---------- RECORDED INFORMATION

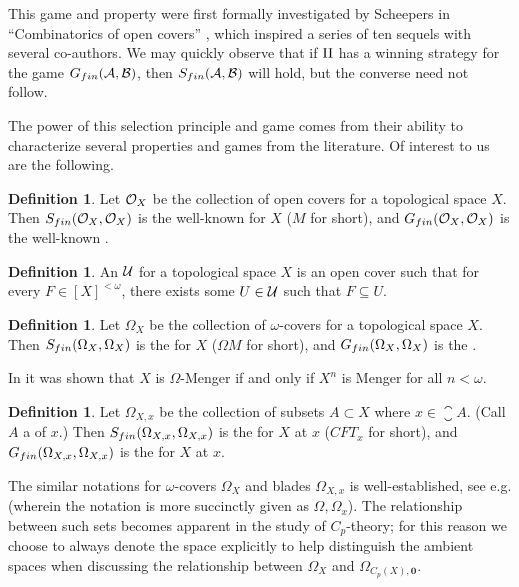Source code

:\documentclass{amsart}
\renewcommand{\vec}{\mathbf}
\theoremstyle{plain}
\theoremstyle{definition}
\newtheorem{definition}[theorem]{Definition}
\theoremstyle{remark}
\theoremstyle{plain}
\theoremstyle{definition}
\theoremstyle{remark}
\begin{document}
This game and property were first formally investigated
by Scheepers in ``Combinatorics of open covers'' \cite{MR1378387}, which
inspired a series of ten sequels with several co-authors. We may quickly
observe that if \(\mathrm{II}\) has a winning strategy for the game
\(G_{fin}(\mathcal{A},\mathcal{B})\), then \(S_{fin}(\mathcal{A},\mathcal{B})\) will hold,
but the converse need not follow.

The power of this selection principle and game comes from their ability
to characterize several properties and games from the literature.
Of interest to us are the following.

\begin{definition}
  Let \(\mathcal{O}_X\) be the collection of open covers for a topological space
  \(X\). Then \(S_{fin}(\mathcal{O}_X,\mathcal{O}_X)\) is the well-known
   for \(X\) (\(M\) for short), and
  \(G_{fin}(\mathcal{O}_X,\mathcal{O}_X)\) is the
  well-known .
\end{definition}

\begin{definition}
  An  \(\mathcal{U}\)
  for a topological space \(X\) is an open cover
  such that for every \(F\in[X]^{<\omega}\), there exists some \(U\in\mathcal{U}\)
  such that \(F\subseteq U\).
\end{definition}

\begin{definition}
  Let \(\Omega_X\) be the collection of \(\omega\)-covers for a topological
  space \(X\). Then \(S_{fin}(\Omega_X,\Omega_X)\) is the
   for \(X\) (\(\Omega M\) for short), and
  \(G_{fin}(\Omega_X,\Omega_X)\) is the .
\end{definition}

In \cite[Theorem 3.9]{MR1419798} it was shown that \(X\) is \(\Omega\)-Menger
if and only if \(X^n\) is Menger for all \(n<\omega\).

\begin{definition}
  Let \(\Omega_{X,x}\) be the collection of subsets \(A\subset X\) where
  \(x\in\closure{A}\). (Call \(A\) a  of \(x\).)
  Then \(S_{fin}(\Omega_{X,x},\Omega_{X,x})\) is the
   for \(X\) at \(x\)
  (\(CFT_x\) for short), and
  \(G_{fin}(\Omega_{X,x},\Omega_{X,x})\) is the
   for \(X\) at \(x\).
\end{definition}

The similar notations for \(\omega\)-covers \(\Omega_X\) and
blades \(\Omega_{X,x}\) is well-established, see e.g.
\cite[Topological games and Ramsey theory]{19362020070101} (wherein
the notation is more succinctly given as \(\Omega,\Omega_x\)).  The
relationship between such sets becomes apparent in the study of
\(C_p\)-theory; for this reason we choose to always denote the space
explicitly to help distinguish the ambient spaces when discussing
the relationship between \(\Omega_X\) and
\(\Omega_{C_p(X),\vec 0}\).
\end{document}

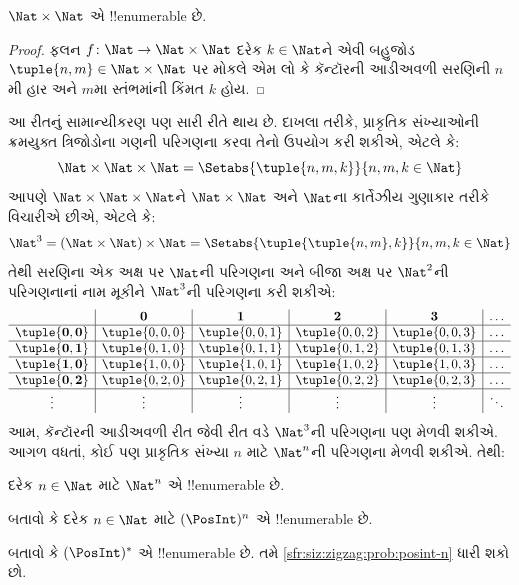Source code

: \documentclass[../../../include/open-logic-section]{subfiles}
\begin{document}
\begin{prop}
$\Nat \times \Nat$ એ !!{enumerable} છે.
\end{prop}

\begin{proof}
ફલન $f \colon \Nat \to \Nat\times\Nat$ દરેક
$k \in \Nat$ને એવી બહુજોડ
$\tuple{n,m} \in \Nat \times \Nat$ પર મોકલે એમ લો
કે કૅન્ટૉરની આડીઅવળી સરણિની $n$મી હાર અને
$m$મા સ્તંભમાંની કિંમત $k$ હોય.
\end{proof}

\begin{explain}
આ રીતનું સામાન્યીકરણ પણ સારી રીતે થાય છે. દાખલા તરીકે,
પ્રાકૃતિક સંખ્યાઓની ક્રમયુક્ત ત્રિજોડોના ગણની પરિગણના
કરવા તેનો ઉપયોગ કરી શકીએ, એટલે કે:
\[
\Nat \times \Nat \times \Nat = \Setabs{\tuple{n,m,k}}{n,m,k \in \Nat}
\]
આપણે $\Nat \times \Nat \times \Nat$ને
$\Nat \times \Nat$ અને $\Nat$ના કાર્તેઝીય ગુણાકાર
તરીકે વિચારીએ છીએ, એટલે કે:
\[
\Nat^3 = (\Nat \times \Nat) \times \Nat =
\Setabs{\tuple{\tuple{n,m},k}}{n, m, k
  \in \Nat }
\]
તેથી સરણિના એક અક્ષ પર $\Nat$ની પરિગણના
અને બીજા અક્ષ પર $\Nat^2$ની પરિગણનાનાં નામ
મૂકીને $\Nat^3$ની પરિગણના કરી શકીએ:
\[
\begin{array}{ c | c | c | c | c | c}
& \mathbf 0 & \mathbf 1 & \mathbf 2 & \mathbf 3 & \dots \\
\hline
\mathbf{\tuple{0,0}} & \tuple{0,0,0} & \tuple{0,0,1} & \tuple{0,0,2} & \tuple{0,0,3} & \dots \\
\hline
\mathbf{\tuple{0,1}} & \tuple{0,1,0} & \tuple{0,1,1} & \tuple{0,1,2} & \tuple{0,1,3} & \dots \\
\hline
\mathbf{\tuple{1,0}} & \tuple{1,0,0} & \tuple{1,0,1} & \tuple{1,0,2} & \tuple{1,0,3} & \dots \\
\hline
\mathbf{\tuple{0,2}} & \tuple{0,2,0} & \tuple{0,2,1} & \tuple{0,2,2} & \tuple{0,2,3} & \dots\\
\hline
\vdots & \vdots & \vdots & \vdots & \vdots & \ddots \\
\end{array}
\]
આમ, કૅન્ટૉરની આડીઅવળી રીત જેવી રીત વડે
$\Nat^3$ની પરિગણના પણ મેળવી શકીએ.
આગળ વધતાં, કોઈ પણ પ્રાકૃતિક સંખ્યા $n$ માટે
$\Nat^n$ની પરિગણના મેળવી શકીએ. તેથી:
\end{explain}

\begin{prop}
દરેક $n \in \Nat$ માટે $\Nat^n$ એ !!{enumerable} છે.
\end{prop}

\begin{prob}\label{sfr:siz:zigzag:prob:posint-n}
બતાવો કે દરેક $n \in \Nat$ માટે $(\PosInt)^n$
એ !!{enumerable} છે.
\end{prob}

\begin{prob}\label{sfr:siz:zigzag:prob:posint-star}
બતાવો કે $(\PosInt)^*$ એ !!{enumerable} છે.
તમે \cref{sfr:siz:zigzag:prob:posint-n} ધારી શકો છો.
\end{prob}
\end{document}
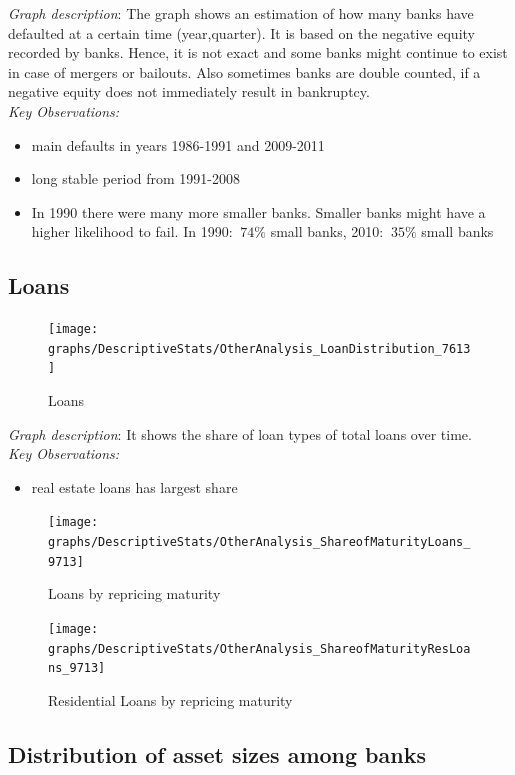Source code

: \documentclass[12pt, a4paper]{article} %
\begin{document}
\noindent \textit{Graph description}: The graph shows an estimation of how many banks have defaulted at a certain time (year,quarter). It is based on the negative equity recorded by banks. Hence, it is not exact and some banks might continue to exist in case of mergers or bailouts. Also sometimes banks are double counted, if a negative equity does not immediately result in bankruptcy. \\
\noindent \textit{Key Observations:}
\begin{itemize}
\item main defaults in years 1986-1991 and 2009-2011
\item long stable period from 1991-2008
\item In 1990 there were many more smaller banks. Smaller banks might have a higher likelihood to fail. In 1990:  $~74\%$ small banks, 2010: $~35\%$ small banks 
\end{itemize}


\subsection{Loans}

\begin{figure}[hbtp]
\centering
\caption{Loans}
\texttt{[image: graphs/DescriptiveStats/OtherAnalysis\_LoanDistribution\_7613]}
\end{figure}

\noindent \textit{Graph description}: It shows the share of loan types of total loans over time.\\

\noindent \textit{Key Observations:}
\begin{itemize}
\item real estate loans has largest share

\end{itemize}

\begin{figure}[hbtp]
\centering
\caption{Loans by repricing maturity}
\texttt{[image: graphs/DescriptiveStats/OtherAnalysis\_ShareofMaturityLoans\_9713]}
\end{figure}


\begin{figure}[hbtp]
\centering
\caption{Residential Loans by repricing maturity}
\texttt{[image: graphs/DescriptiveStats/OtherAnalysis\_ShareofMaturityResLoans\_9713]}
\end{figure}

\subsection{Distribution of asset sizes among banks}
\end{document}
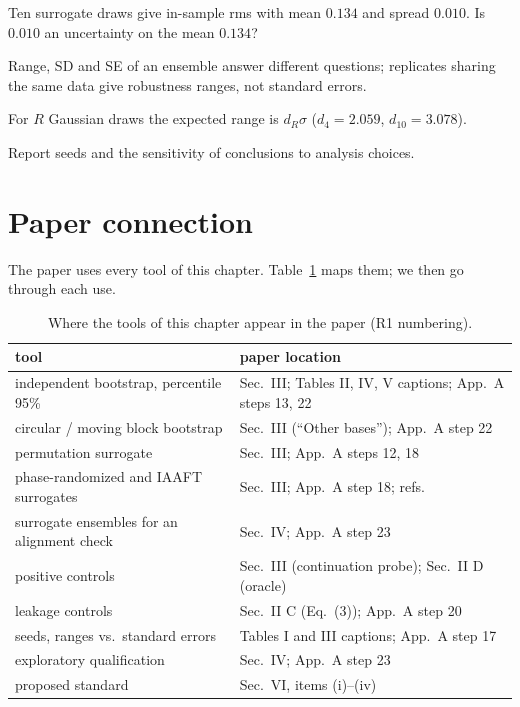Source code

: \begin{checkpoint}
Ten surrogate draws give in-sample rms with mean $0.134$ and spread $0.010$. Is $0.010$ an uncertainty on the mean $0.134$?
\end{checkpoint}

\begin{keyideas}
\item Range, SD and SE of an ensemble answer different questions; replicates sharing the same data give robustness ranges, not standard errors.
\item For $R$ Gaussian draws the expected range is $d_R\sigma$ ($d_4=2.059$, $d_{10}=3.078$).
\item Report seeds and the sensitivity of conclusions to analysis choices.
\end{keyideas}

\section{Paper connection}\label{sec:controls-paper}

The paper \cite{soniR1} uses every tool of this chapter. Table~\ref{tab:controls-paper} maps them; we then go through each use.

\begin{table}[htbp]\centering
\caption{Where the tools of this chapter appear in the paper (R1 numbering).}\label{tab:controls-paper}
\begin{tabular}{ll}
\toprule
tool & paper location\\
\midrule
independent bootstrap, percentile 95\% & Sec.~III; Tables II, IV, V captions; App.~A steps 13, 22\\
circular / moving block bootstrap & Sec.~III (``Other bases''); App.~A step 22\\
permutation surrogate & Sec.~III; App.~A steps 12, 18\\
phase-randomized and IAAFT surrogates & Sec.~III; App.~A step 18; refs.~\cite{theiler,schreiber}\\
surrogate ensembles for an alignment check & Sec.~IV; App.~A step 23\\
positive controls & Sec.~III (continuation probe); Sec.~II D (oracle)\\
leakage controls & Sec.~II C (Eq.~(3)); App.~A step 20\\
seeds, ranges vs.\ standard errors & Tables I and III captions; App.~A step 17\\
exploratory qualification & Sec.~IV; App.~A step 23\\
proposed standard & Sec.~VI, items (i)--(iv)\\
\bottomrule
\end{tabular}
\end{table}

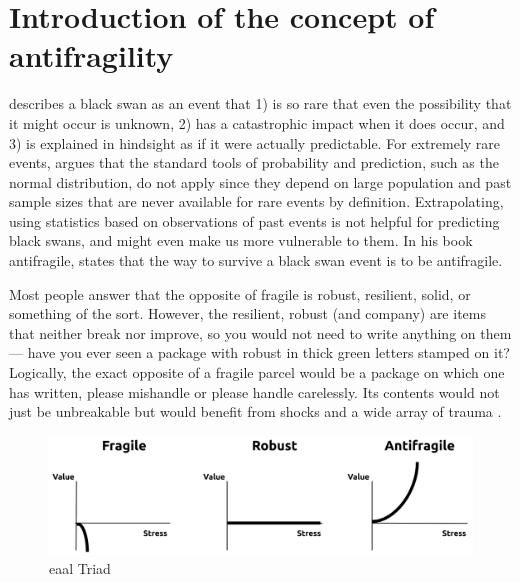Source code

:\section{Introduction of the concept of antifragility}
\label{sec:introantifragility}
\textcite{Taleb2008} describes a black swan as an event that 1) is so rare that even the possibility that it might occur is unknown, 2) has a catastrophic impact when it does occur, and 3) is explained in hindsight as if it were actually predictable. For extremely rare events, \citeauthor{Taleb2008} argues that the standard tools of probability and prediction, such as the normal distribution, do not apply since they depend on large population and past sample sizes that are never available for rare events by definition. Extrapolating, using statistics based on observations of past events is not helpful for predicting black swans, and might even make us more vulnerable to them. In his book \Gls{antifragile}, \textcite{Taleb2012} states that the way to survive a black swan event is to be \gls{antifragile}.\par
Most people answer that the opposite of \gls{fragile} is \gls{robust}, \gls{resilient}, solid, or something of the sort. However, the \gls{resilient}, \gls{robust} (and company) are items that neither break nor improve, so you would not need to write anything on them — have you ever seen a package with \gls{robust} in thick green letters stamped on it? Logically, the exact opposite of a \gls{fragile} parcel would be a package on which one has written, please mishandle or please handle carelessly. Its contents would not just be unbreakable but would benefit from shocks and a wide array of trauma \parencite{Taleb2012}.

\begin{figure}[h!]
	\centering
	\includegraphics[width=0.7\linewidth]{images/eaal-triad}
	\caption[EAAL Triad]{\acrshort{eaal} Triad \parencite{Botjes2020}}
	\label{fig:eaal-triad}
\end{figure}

--------------------

_TASK DIRECTIONS_
Repeat the records above exactly, from the first line through the line that contains "observe that if", and leave out the pictures.

_OUTPUT FOR THIS EXERCISE_
Source code

:\documentclass{amsart}
\renewcommand{\vec}{\mathbf}
\theoremstyle{plain}
\theoremstyle{definition}
\newtheorem{definition}[theorem]{Definition}
\theoremstyle{remark}
\theoremstyle{plain}
\theoremstyle{definition}
\theoremstyle{remark}
\begin{document}
This game and property were first formally investigated
by Scheepers in ``Combinatorics of open covers'' \cite{MR1378387}, which
inspired a series of ten sequels with several co-authors. We may quickly
observe that if \(\mathrm{II}\) has a winning strategy for the game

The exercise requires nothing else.